Nomeado para o prémio Philip K. Dick, City of Pearl é o primeiro livro de Karen Traviss, uma série que se alongou já por seis volumes. Para além desta saga, Karen Traviss tem contribuído para vários volumes da série Star Wars e Gears of War.

Ainda que seja o primeiro de uma saga, City of Pearl pode ser lido isoladamente. A personagem principal, Shan Frankland pertence a uma polícia de segurança ecológica que, num mundo devastado tem como intuito, por exemplo, tentar proteger os últimos elementos de espécies raras.

Devido à sua elevada posição e extenso currículo Shan é contratada para participar numa estranha missão, cujos detalhes esquece como resultado de um género de hipnose. E assim se vê numa nave a caminho de um outro planeta, no qual terá parecido uma colónia humana.

Neste outro planeta existem, no entanto, várias outras espécies inteligentes alienígenas: uma nativa (bezeri), uma outra que pretende conquistar novos espaços (isenj) e uma terceira que tem como objectivo regular os interesses de ambas (wess’har).

Na nave de Shan viajam militares e cientistas e é com surpresa que vêm a nave neutralizada quando chegam ao destino e descobrem uma colónia de seres humanos cristãos.
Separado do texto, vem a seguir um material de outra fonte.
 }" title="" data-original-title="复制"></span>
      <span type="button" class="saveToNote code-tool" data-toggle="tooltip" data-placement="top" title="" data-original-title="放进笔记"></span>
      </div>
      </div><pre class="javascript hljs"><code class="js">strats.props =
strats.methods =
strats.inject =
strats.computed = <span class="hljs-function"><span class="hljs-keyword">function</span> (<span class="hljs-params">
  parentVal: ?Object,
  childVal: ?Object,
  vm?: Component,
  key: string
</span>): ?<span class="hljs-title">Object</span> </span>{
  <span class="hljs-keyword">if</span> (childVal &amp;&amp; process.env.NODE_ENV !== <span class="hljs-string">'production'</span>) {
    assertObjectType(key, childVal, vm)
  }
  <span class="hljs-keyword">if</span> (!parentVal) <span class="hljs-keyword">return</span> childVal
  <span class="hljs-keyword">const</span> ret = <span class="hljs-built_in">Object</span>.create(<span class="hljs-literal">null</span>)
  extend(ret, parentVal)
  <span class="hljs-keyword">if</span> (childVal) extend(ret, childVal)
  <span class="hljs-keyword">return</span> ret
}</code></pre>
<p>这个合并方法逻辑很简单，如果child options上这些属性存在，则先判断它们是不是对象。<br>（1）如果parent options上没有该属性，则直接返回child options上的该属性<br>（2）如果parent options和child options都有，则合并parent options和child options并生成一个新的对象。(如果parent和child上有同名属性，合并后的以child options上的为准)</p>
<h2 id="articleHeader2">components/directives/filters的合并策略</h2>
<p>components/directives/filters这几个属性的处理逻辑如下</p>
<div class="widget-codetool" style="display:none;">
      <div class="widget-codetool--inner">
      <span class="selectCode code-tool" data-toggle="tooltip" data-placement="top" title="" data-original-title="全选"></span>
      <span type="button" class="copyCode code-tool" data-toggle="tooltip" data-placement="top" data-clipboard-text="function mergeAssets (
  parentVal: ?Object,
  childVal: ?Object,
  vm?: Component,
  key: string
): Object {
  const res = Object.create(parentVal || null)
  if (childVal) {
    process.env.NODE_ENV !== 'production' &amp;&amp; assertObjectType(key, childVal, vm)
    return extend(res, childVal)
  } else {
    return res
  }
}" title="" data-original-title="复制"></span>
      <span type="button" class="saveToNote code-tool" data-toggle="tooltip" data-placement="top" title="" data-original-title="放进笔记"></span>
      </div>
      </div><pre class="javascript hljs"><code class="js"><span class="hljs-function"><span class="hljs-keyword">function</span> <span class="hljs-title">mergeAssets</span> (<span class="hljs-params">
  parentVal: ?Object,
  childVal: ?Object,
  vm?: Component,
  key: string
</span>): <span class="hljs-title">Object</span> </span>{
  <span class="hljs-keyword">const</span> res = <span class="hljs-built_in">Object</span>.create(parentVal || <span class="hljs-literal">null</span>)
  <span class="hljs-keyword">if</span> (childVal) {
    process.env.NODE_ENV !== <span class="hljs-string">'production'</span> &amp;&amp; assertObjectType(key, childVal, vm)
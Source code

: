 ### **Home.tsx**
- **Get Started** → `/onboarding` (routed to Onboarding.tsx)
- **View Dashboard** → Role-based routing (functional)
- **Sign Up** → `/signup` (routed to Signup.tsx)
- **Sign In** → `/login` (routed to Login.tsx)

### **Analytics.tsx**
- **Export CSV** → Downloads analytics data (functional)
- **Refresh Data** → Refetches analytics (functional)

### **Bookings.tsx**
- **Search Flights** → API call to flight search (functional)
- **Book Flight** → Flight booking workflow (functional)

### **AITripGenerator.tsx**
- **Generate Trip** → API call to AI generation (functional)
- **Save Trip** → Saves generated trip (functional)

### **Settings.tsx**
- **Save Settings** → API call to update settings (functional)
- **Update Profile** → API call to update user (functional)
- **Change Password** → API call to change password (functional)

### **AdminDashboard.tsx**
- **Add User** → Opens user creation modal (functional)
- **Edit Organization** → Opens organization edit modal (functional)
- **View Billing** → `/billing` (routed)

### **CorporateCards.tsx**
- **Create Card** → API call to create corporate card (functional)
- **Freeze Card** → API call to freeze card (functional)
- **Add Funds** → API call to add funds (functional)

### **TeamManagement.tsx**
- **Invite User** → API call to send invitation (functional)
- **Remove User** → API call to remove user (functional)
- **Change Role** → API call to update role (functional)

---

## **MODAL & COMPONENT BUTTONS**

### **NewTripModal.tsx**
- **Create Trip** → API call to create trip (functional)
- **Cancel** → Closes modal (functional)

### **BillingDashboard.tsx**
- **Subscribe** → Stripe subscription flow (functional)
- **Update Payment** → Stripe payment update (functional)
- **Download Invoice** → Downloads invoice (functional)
Shan terá então de gerir um grupo de militares irrequietos e um grupo de cientistas curiosos que tentarão por todos os meios obter amostras biológicas ainda que de tal tenham sido proibidos pela espécie alienígena com maior potencial militar.

A história tem alguns aspectos que considero fracos, centrando-se demasiado numa única personagem, uma mulher forte mas pouco flexível e linear na sua visão do mundo. Por outro lado, Shan estabelece dois relacionamentos proibidos – uma com um militar que não pode consumar porque este se encontra continuamente monitorizado; outra com um alienígena com quem tem vários aspectos em comum.
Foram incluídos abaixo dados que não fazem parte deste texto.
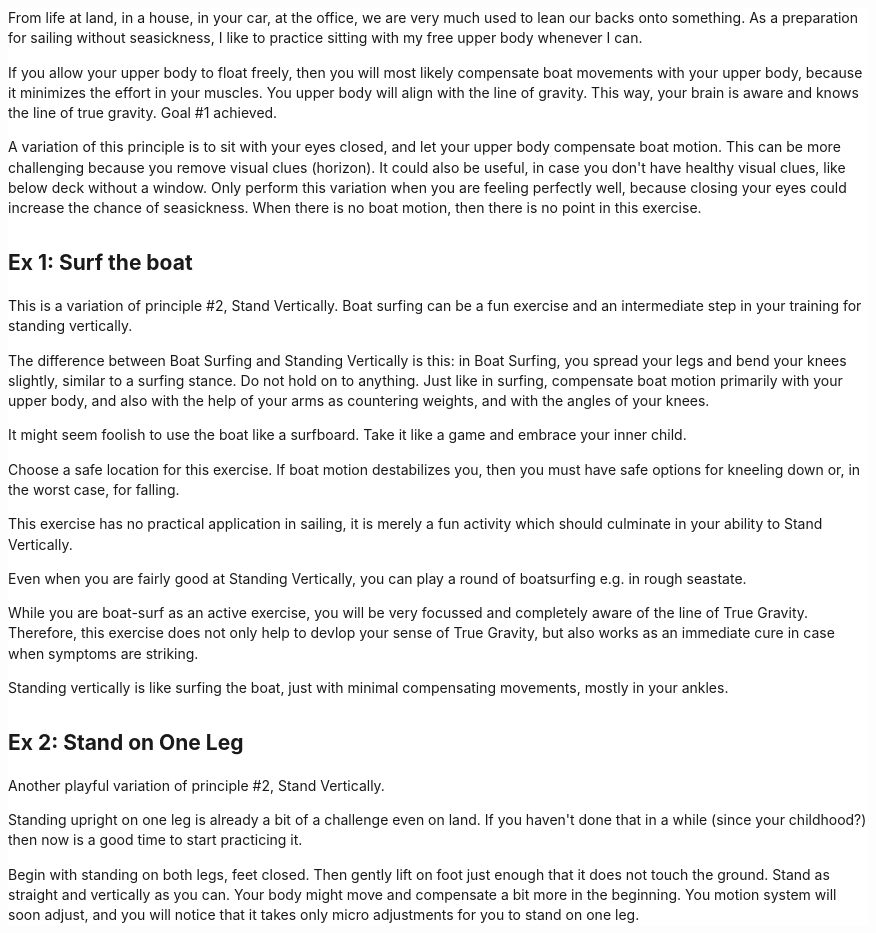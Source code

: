 From life at land, in a house, in your car, at the office, we are very much used to lean our backs onto something. As a preparation for sailing without seasickness, I like to practice sitting with my free upper body whenever I can.

If you allow your upper body to float freely, then you will most likely compensate boat movements with your upper body, because it minimizes the effort in your muscles. You upper body will align with the line of gravity. This way, your brain is aware and knows the line of true gravity. Goal #1 achieved.

A variation of this principle is to sit with your eyes closed, and let your upper body compensate boat motion. This can be more challenging because you remove visual clues (horizon). It could also be useful, in case you don't have healthy visual clues, like below deck without a window.
Only perform this variation when you are feeling perfectly well, because closing your eyes could increase the chance of seasickness.
When there is no boat motion, then there is no point in this exercise.

## Ex 1: Surf the boat

This is a variation of principle #2, Stand Vertically. Boat surfing can be a fun exercise and an intermediate step in your training for standing vertically.

The difference between Boat Surfing and Standing Vertically is this: in Boat Surfing, you spread your legs and bend your knees slightly, similar to a surfing stance. Do not hold on to anything. Just like in surfing, compensate boat motion primarily with your upper body, and also with the help of your arms as countering weights, and with the angles of your knees. 

It might seem foolish to use the boat like a surfboard. Take it like a game and embrace your inner child.

Choose a safe location for this exercise. If boat motion destabilizes you, then you must have safe options for kneeling down or, in the worst case, for falling.

This exercise has no practical application in sailing, it is merely a fun activity which should culminate in your ability to Stand Vertically.

Even when you are fairly good at Standing Vertically, you can play a round of boatsurfing e.g. in rough seastate.

While you are boat-surf as an active exercise, you will be very focussed and completely aware of the line of True Gravity. Therefore, this exercise does not only help to devlop your sense of True Gravity, but also works as an immediate cure in case when symptoms are striking.

Standing vertically is like surfing the boat, just with minimal compensating movements, mostly in your ankles.


## Ex 2: Stand on One Leg

Another playful variation of principle #2, Stand Vertically.

Standing upright on one leg is already a bit of a challenge even on land. If you haven't done that in a while (since your childhood?) then now is a good time to start practicing it.

Begin with standing on both legs, feet closed. Then gently lift on foot just enough that it does not touch the ground. Stand as straight and vertically as you can. Your body might move and compensate a bit more in the beginning. You motion system will soon adjust, and you will notice that it takes only micro adjustments for you to stand on one leg.
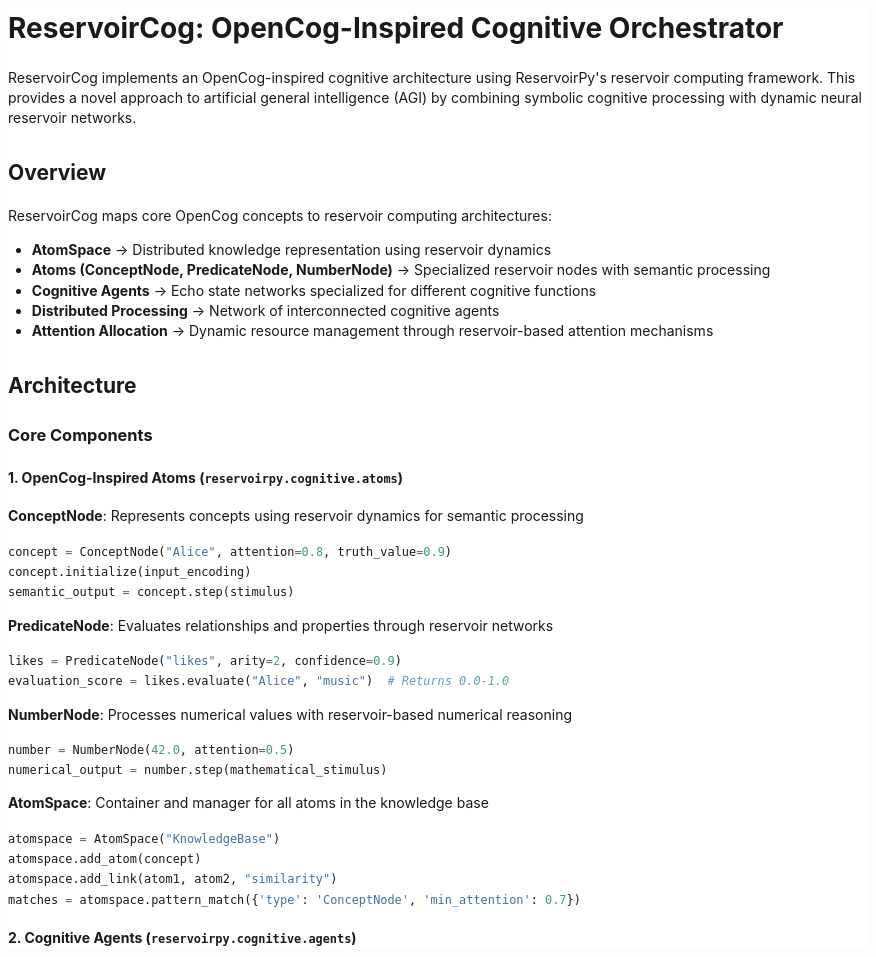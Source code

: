 # ReservoirCog: OpenCog-Inspired Cognitive Orchestrator

ReservoirCog implements an OpenCog-inspired cognitive architecture using ReservoirPy's reservoir computing framework. This provides a novel approach to artificial general intelligence (AGI) by combining symbolic cognitive processing with dynamic neural reservoir networks.

## Overview

ReservoirCog maps core OpenCog concepts to reservoir computing architectures:

- **AtomSpace** → Distributed knowledge representation using reservoir dynamics
- **Atoms (ConceptNode, PredicateNode, NumberNode)** → Specialized reservoir nodes with semantic processing
- **Cognitive Agents** → Echo state networks specialized for different cognitive functions
- **Distributed Processing** → Network of interconnected cognitive agents
- **Attention Allocation** → Dynamic resource management through reservoir-based attention mechanisms

## Architecture

### Core Components

#### 1. OpenCog-Inspired Atoms (`reservoirpy.cognitive.atoms`)

**ConceptNode**: Represents concepts using reservoir dynamics for semantic processing
```python
concept = ConceptNode("Alice", attention=0.8, truth_value=0.9)
concept.initialize(input_encoding)
semantic_output = concept.step(stimulus)
```

**PredicateNode**: Evaluates relationships and properties through reservoir networks
```python
likes = PredicateNode("likes", arity=2, confidence=0.9)
evaluation_score = likes.evaluate("Alice", "music")  # Returns 0.0-1.0
```

**NumberNode**: Processes numerical values with reservoir-based numerical reasoning
```python
number = NumberNode(42.0, attention=0.5)
numerical_output = number.step(mathematical_stimulus)
```

**AtomSpace**: Container and manager for all atoms in the knowledge base
```python
atomspace = AtomSpace("KnowledgeBase")
atomspace.add_atom(concept)
atomspace.add_link(atom1, atom2, "similarity")
matches = atomspace.pattern_match({'type': 'ConceptNode', 'min_attention': 0.7})
```

#### 2. Cognitive Agents (`reservoirpy.cognitive.agents`)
A relação entre as várias espécies inteligentes e o desenvolvimento da colónia humana constituem as componentes mais interessantes do livro: as várias espécies possuem interesses diferentes no mesmo planeta, uns pretendem manter o seu habitat intacto, outros (sobrepopulados) pretendem expandir-se; por seu lado, a colónia humana coagida pelos alienígenas, aprendeu a viver sem afectar o ambiente que os rodeia e vive acreditando ter um papel chave na evolução da espécie humana.

Ainda assim, gostei do que li. A história não é perfeita, mas Karen Traviss soube construir uma história interessante, misturando preocupações ecológicas com colonização de outros planetas e conflitos entre espécies inteligentes.